Bureaucrats, party officials, army officers and other well-placed government elites ended up stealing about thirty per cent of the aid, according to estimates by outside scholars and international aid agencies. They sold it to private traders, often for dollars or euros, and delivered the goods using government vehicles.
Without intending to do so, wealthy donor countries injected a kind of adrenaline rush into the grubby world of North Korean street trading. The lucrative theft of international food aid whetted the appetite of higher-ups for easy money as it helped transform private markets into the country’s primary economic engine.
Private markets, which today supply most of the food North Koreans eat, have become the fundamental reason why most outside experts say a catastrophic 1990s-style famine is unlikely to happen again. The markets, though, have not come close to eliminating hunger or malnutrition. They also appear to have increased inequity, creating a chasm between those who have figured out how to trade and those who have not.

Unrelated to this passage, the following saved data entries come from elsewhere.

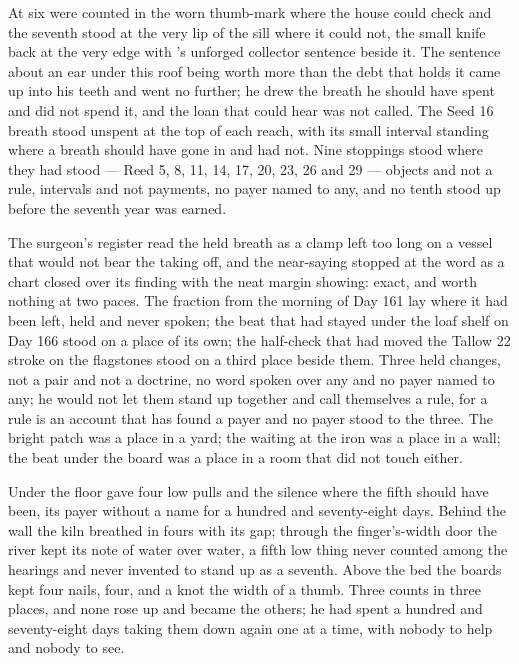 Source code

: At  six were counted in the worn thumb-mark where the house could check and the seventh stood at the very lip of the sill where it could not, the small knife back at the very edge with 's unforged collector sentence beside it. The sentence about an ear under this roof being worth more than the debt that holds it came up into his teeth and went no further; he drew the breath he should have spent and did not spend it, and the loan that could hear was not called. The Seed 16 breath stood unspent at the top of each reach, with its small interval standing where a breath should have gone in and had not. Nine stoppings stood where they had stood --- Reed 5, 8, 11, 14, 17, 20, 23, 26 and 29 --- objects and not a rule, intervals and not payments, no payer named to any, and no tenth stood up before the seventh year was earned.

The surgeon's register read the held breath as a clamp left too long on a vessel that would not bear the taking off, and the near-saying stopped at the word as a chart closed over its finding with the neat margin showing: exact, and worth nothing at two paces. The fraction from the morning of Day 161 lay where it had been left, held and never spoken; the beat that had stayed under the loaf shelf on Day 166 stood on a place of its own; the half-check that had moved the Tallow 22 stroke on the flagstones stood on a third place beside them. Three held changes, not a pair and not a doctrine, no word spoken over any and no payer named to any; he would not let them stand up together and call themselves a rule, for a rule is an account that has found a payer and no payer stood to the three. The bright patch was a place in a yard; the waiting at the iron was a place in a wall; the beat under the board was a place in a room that did not touch either.

\scenebreak

Under the floor  gave four low pulls and the silence where the fifth should have been, its payer without a name for a hundred and seventy-eight days. Behind the wall the kiln breathed in fours with its gap; through the finger's-width door the river kept its note of water over water, a fifth low thing never counted among the hearings and never invented to stand up as a seventh. Above the bed the boards kept four nails, four, and a knot the width of a thumb. Three counts in three places, and none rose up and became the others; he had spent a hundred and seventy-eight days taking them down again one at a time, with nobody to help and nobody to see.

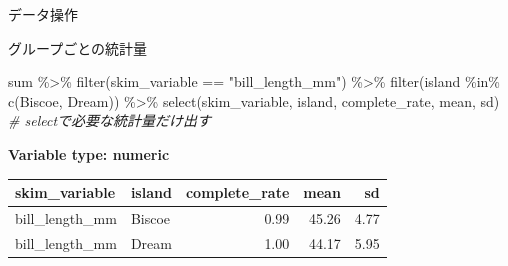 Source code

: \documentclass[
  ignorenonframetext,
]{beamer}
\newenvironment{Shaded}{\begin{snugshade}}{\end{snugshade}}
\newcommand{\CommentTok}[1]{\textcolor[rgb]{0.56,0.35,0.01}{\textit{#1}}}
\newcommand{\FunctionTok}[1]{\textcolor[rgb]{0.00,0.00,0.00}{#1}}
\newcommand{\NormalTok}[1]{#1}
\newcommand{\SpecialCharTok}[1]{\textcolor[rgb]{0.00,0.00,0.00}{#1}}
\newcommand{\StringTok}[1]{\textcolor[rgb]{0.31,0.60,0.02}{#1}}
\begin{document}
\begin{frame}[fragile]{データ操作}
\begin{block}{グループごとの統計量}
\begin{Shaded}
\begin{Highlighting}[]
\NormalTok{sum }\SpecialCharTok{\%\textgreater{}\%}
  \FunctionTok{filter}\NormalTok{(skim\_variable }\SpecialCharTok{==} \StringTok{"bill\_length\_mm"}\NormalTok{) }\SpecialCharTok{\%\textgreater{}\%}
  \FunctionTok{filter}\NormalTok{(island }\SpecialCharTok{\%in\%} \FunctionTok{c}\NormalTok{(}\StringTok{\textquotesingle{}Biscoe\textquotesingle{}}\NormalTok{, }\StringTok{\textquotesingle{}Dream\textquotesingle{}}\NormalTok{)) }\SpecialCharTok{\%\textgreater{}\%}
  \FunctionTok{select}\NormalTok{(skim\_variable, island, complete\_rate, mean, sd) }\CommentTok{\# selectで必要な統計量だけ出す}
\end{Highlighting}
\end{Shaded}

\textbf{Variable type: numeric}

\begin{longtable}[]{@{}llrrr@{}}
\toprule
skim\_variable & island & complete\_rate & mean & sd \\
\midrule
\endhead
bill\_length\_mm & Biscoe & 0.99 & 45.26 & 4.77 \\
bill\_length\_mm & Dream & 1.00 & 44.17 & 5.95 \\
\bottomrule
\end{longtable}
\end{block}
\end{frame}
\end{document}
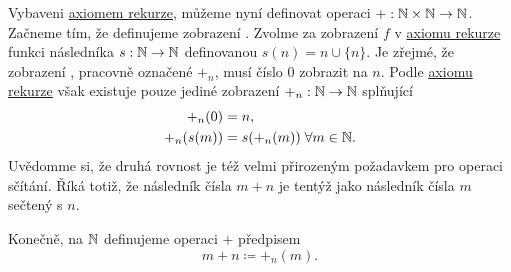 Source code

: Vybaveni \hyperref[prop:axiom-rekurze]{axiomem rekurze}, můžeme nyní definovat
operaci $+:\mathbb{N} \times \mathbb{N} \to \mathbb{N}$. Začneme tím, že definujeme zobrazení . Zvolme za zobrazení $f$ v \hyperref[prop:axiom-rekurze]{axiomu rekurze}
funkci následníka ${s:\mathbb{N} \to \mathbb{N}}$ definovanou $s(n) = n \cup \{n\}$. Je zřejmé,
že zobrazení , pracovně označené $+_n$, musí číslo $0$ zobrazit
na $n$. Podle \hyperref[prop:axiom-rekurze]{axiomu rekurze} však existuje pouze
jediné zobrazení $+_n:\mathbb{N} \to \mathbb{N}$ splňující
\begin{align*}
 +_n(0) &= n,\\
 +_n(s(m)) &= s(+_n(m)) \; \forall m \in \mathbb{N}.
\end{align*}
Uvědomme si, že druhá rovnost je též velmi přirozeným požadavkem pro operaci
sčítání. Říká totiž, že následník čísla $m + n$ je tentýž jako následník čísla
$m$ sečtený s $n$.

Konečně, na $\mathbb{N}$ definujeme operaci $+$ předpisem
\[
 m + n \coloneqq +_n(m).
\]

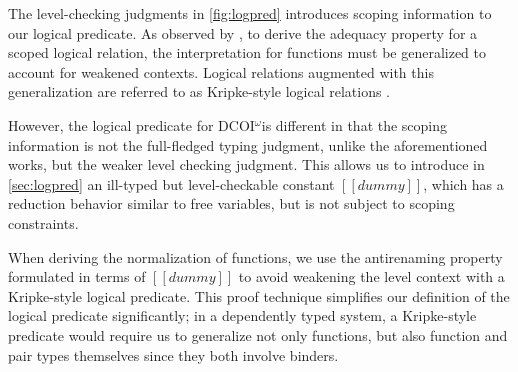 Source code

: \documentclass[acmsmall]{acmart}
\makeatletter
\theoremstyle{linked}
\theoremstyle{deflinked}
\theoremstyle{acmdefinition}
\DeclarePairedDelimiter{\bracks}{\llbracket}{\rrbracket}
\newcommand{\name}{\texorpdfstring{DCOI$^{\omega}$\@\xspace}{DCOI-omega}}
\newcommand{\interp}[4]{\bracks{#1 \vDash_{#2} #3} \searrow #4}
\makeatother
\begin{document}
The level-checking judgments in \cref{fig:logpred} introduces scoping information to our
logical predicate. As observed by \citet{abel:normalization}, to
derive the adequacy property for a scoped logical relation, the
interpretation for functions must be generalized to account for
weakened contexts. Logical relations augmented with this
generalization are referred to as Kripke-style logical relations
\citep{abel:poplmark, abel:irrelevance, adjedj:mltt-coq, harper:equivalence}.

However, the logical predicate for \name is different in that the
scoping information is not the full-fledged typing judgment, unlike
the aforementioned works, but the weaker level checking judgment. This
allows us to introduce in \cref{sec:logpred} an ill-typed but
level-checkable constant $[[dummy]]$, which has a reduction behavior similar
to free variables, but is not subject to scoping constraints.

When deriving the normalization of functions, we use the antirenaming
property formulated in terms of $[[dummy]]$ to avoid weakening the level
context with a Kripke-style logical predicate. This proof technique
simplifies our definition of the logical predicate significantly; in a
dependently typed system, a Kripke-style predicate would require us to
generalize not only functions, but also function and pair types themselves
since they both involve binders.
\fi

\end{document}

In late 1998, a few months before Shin was assigned to the pig farm, the World Food Programme conducted a nutrition survey of children, which covered seventy per cent of North Korea. It found that about two thirds of those surveyed were stunted or underweight. The numbers were double that of Angola, then at the end of a long civil war, and the North Korean government became furious when they were released to the public.
Ten years later, when private markets in the North were well established and selling everything from imported fruit to Chinese-made CD players, nutrition in state-run institutions for children and the elderly had barely improved, according to a World Food Programme nutrition survey that was tolerated by the government as a condition of receiving aid.